WHAT IS REQUIRED.
All of the data should be restated word for word, with the pictures omitted.

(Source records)

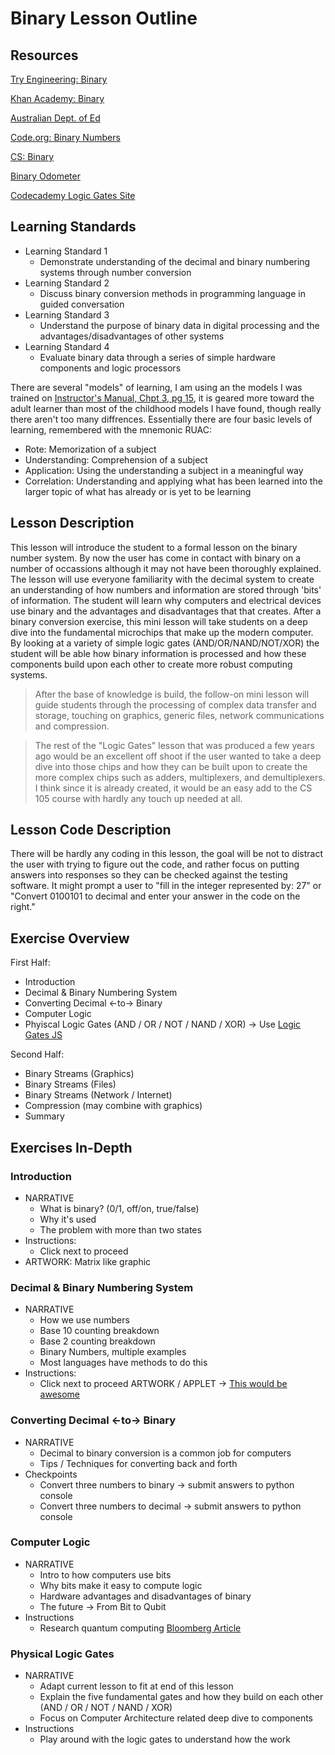 # Binary Lesson Outline

## Resources
[Try Engineering: Binary](https://tryengineering.org/wp-content/uploads/binary_0.pdf)

[Khan Academy: Binary](https://www.khanacademy.org/computing/computers-and-internet/xcae6f4a7ff015e7d:digital-information/xcae6f4a7ff015e7d:binary-numbers/a/bits-and-binary)

[Australian Dept. of Ed](https://www.digitaltechnologieshub.edu.au/teachers/lesson-ideas/introduction-to-binary)

[Code.org: Binary Numbers](https://curriculum.code.org/csp-18/unit1/5/)

[CS: Binary](https://edu.gcfglobal.org/en/computer-science/binary/1/)

[Binary Odometer](https://studio.code.org/s/csp1-2018/lessons/5/levels/2)

[Codecademy Logic Gates Site](https://content.codecademy.com/courses/logic-gates/logic.html)

## Learning Standards

- Learning Standard 1
  - Demonstrate understanding of the decimal and binary numbering systems through number conversion
- Learning Standard 2
  - Discuss binary conversion methods in programming language in guided conversation
- Learning Standard 3
  - Understand the purpose of binary data in digital processing and the advantages/disadvantages of other systems
- Learning Standard 4
  - Evaluate binary data through a series of simple hardware components and logic processors

There are several "models" of learning, I am using an the models I was trained on [Instructor's Manual, Chpt 3, pg 15](https://www.faa.gov/regulations_policies/handbooks_manuals/aviation/aviation_instructors_handbook/media/05_aih_chapter_3.pdf), it is geared more toward the adult learner than most of the childhood models I have found, though really there aren't too many diffrences. Essentially there are four basic levels of learning, remembered with the mnemonic RUAC:

- Rote: Memorization of a subject
- Understanding: Comprehension of a subject
- Application: Using the understanding a subject in a meaningful way
- Correlation: Understanding and applying what has been learned into the larger topic of what has already or is yet to be learning

## Lesson Description

This lesson will introduce the student to a formal lesson on the binary number system. By now the user has come in contact with binary on a number of occassions although it may not have been thoroughly explained. The lesson will use everyone familiarity with the decimal system to create an understanding of how numbers and information are stored through 'bits' of information. The student will learn why computers and electrical devices use binary and the advantages and disadvantages that that creates. After a binary conversion exercise, this mini lesson will take students on a deep dive into the fundamental microchips that make up the modern computer. By looking at a variety of simple logic gates (AND/OR/NAND/NOT/XOR) the student will be able how binary information is processed and how these components build upon each other to create more robust computing systems.

>After the base of knowledge is build, the follow-on mini lesson will guide students through the processing of complex data transfer and storage, touching on graphics, generic files, network communications and compression.

>The rest of the "Logic Gates" lesson that was produced a few years ago would be an excellent off shoot if the user wanted to take a deep dive into those chips and how they can be built upon to create the more complex chips such as adders, multiplexers, and demultiplexers. I think since it is already created, it would be an easy add to the CS 105 course with hardly any touch up needed at all.

## Lesson Code Description

There will be hardly any coding in this lesson, the goal will be not to distract the user with trying to figure out the code, and rather focus on putting answers into responses so they can be checked against the testing software. It might prompt a user to "fill in the integer represented by: 27" or "Convert 0100101 to decimal and enter your answer in the code on the right."

## Exercise Overview

First Half:

- Introduction
- Decimal & Binary Numbering System
- Converting Decimal <-to-> Binary
- Computer Logic
- Phyiscal Logic Gates (AND / OR / NOT / NAND / XOR) -> Use [Logic Gates JS](https://content.codecademy.com/courses/logic-gates/logic.html)

Second Half:

- Binary Streams (Graphics)
- Binary Streams (Files)
- Binary Streams (Network / Internet)
- Compression (may combine with graphics)
- Summary

## Exercises In-Depth

### Introduction
- NARRATIVE
  - What is binary? (0/1, off/on, true/false)
  - Why it's used
  - The problem with more than two states
- Instructions:
  - Click next to proceed
- ARTWORK: Matrix like graphic

### Decimal & Binary Numbering System
- NARRATIVE
  - How we use numbers
  - Base 10 counting breakdown
  - Base 2 counting breakdown
  - Binary Numbers, multiple examples
  - Most languages have methods to do this
- Instructions:
  - Click next to proceed
ARTWORK / APPLET -> [This would be awesome](https://studio.code.org/s/csp1-2018/lessons/5/levels/2)

### Converting Decimal <-to-> Binary
- NARRATIVE
  - Decimal to binary conversion is a common job for computers
  - Tips / Techniques for converting back and forth
- Checkpoints
  - Convert three numbers to binary -> submit answers to python console
  - Convert three numbers to decimal -> submit answers to python console

### Computer Logic
- NARRATIVE
  - Intro to how computers use bits
  - Why bits make it easy to compute logic
  - Hardware advantages and disadvantages of binary
  - The future -> From Bit to Qubit
- Instructions
  - Research quantum computing [Bloomberg Article](https://www.bloomberg.com/news/articles/2019-10-26/why-quantum-computers-will-be-super-awesome-someday-quicktake#:~:text=But%20in%20a%20quantum%20computer,more%20information%20so%20much%20faster.)

### Physical Logic Gates
- NARRATIVE
  - Adapt current lesson to fit at end of this lesson
  - Explain the five fundamental gates and how they build on each other (AND / OR / NOT / NAND / XOR)
  - Focus on Computer Architecture related deep dive to components
- Instructions
  - Play around with the logic gates to understand how the work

SOLVED PROBLEM.
 # Binary Lesson Outline

## Resources
[Try Engineering: Binary](https://tryengineering.org/wp-content/uploads/binary_0.pdf)

[Khan Academy: Binary](https://www.khanacademy.org/computing/computers-and-internet/xcae6f4a7ff015e7d:digital-information/xcae6f4a7ff015e7d:binary-numbers/a/bits-and-binary)

[Australian Dept. of Ed](https://www.digitaltechnologieshub.edu.au/teachers/lesson-ideas/introduction-to-binary)

[Code.org: Binary Numbers](https://curriculum.code.org/csp-18/unit1/5/)

[CS: Binary](https://edu.gcfglobal.org/en/computer-science/binary/1/)

[Binary Odometer](https://studio.code.org/s/csp1-2018/lessons/5/levels/2)

[Codecademy Logic Gates Site](https://content.codecademy.com/courses/logic-gates/logic.html)

## Learning Standards

- Learning Standard 1
  - Demonstrate understanding of the decimal and binary numbering systems through number conversion
- Learning Standard 2
  - Discuss binary conversion methods in programming language in guided conversation
- Learning Standard 3
  - Understand the purpose of binary data in digital processing and the advantages/disadvantages of other systems
- Learning Standard 4
  - Evaluate binary data through a series of simple hardware components and logic processors

There are several "models" of learning, I am using an the models I was trained on [Instructor's Manual, Chpt 3, pg 15](https://www.faa.gov/regulations_policies/handbooks_manuals/aviation/aviation_instructors_handbook/media/05_aih_chapter_3.pdf), it is geared more toward the adult learner than most of the childhood models I have found, though really there aren't too many diffrences. Essentially there are four basic levels of learning, remembered with the mnemonic RUAC:

- Rote: Memorization of a subject
- Understanding: Comprehension of a subject
- Application: Using the understanding a subject in a meaningful way
- Correlation: Understanding and applying what has been learned into the larger topic of what has already or is yet to be learning

## Lesson Description

This lesson will introduce the student to a formal lesson on the binary number system. By now the user has come in contact with binary on a number of occassions although it may not have been thoroughly explained. The lesson will use everyone familiarity with the decimal system to create an understanding of how numbers and information are stored through 'bits' of information. The student will learn why computers and electrical devices use binary and the advantages and disadvantages that that creates. After a binary conversion exercise, this mini lesson will take students on a deep dive into the fundamental microchips that make up the modern computer. By looking at a variety of simple logic gates (AND/OR/NAND/NOT/XOR) the student will be able how binary information is processed and how these components build upon each other to create more robust computing systems.

>After the base of knowledge is build, the follow-on mini lesson will guide students through the processing of complex data transfer and storage, touching on graphics, generic files, network communications and compression.

>The rest of the "Logic Gates" lesson that was produced a few years ago would be an excellent off shoot if the user wanted to take a deep dive into those chips and how they can be built upon to create the more complex chips such as adders, multiplexers, and demultiplexers. I think since it is already created, it would be an easy add to the CS 105 course with hardly any touch up needed at all.

## Lesson Code Description

There will be hardly any coding in this lesson, the goal will be not to distract the user with trying to figure out the code, and rather focus on putting answers into responses so they can be checked against the testing software. It might prompt a user to "fill in the integer represented by: 27" or "Convert 0100101 to decimal and enter your answer in the code on the right."

## Exercise Overview

First Half:

- Introduction
- Decimal & Binary Numbering System
- Converting Decimal <-to-> Binary
- Computer Logic
- Phyiscal Logic Gates (AND / OR / NOT / NAND / XOR) -> Use [Logic Gates JS](https://content.codecademy.com/courses/logic-gates/logic.html)

Second Half:

- Binary Streams (Graphics)
- Binary Streams (Files)
- Binary Streams (Network / Internet)
- Compression (may combine with graphics)
- Summary

## Exercises In-Depth

### Introduction
- NARRATIVE
  - What is binary? (0/1, off/on, true/false)
  - Why it's used
  - The problem with more than two states
- Instructions:
  - Click next to proceed
- ARTWORK: Matrix like graphic

### Decimal & Binary Numbering System
- NARRATIVE
  - How we use numbers
  - Base 10 counting breakdown
  - Base 2 counting breakdown
  - Binary Numbers, multiple examples
  - Most languages have methods to do this
- Instructions:
  - Click next to proceed
ARTWORK / APPLET -> [This would be awesome](https://studio.code.org/s/csp1-2018/lessons/5/levels/2)

### Converting Decimal <-to-> Binary
- NARRATIVE
  - Decimal to binary conversion is a common job for computers
  - Tips / Techniques for converting back and forth
- Checkpoints
  - Convert three numbers to binary -> submit answers to python console
  - Convert three numbers to decimal -> submit answers to python console

### Computer Logic
- NARRATIVE
  - Intro to how computers use bits
  - Why bits make it easy to compute logic
  - Hardware advantages and disadvantages of binary
  - The future -> From Bit to Qubit
- Instructions
  - Research quantum computing [Bloomberg Article](https://www.bloomberg.com/news/articles/2019-10-26/why-quantum-computers-will-be-super-awesome-someday-quicktake#:~:text=But%20in%20a%20quantum%20computer,more%20information%20so%20much%20faster.)

### Physical Logic Gates
- NARRATIVE
  - Adapt current lesson to fit at end of this lesson
  - Explain the five fundamental gates and how they build on each other (AND / OR / NOT / NAND / XOR)
  - Focus on Computer Architecture related deep dive to components
- Instructions
  - Play around with the logic gates to understand how the work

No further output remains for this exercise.